The days of boilerplate aircraft purchase agreements are long over. (If they were ever here in the first place.) New regulations – whether from the FAA, IRS or from financial institutions – are continually added or change on a regular basis. Your first line of defense against unexpected difficulties at closing is the aircraft purchase agreement. You want to make sure that your purchase agreement protects you in multiple ways and takes into account the requirements and expectations of the current market.
Aircraft Purchase Agreements | Four Questions to Ask
- Additional regulations and procedures are implemented monthly. Certain provisions of a prior purchase agreement can become obsolete overnight. Are you up to date?

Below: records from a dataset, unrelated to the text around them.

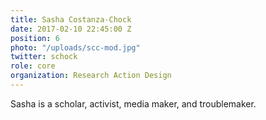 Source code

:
 ```yaml
---
title: Sasha Costanza-Chock
date: 2017-02-10 22:45:00 Z
position: 6
photo: "/uploads/scc-mod.jpg"
twitter: schock
role: core
organization: Research Action Design
---
```


Sasha is a scholar, activist, media maker, and troublemaker.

- Does the purchase agreement protect your interests before, during – and most important – after the transaction?
- Financing institutions have increased the amount of disclosure required prior to closing. Does the purchase agreement address which party is responsible for the disclosures? If not, the transaction could face financial hurdles or collapse.
- Is the purchase agreement tailored for this specific transaction? Beware of boilerplate and outdated language. A small change in the details could require large revisions to the agreement.
To avoid problems during the negotiation of the purchase agreement or at the closing table, consult with a reputable attorney experienced in corporate aviation. This will help reduce unexpected difficulties and events at closing, ensure FAA and IRS compliance, and add value by creating a purchase agreement that addresses the current market trends and is tailored to the aircraft and the goals of the transaction.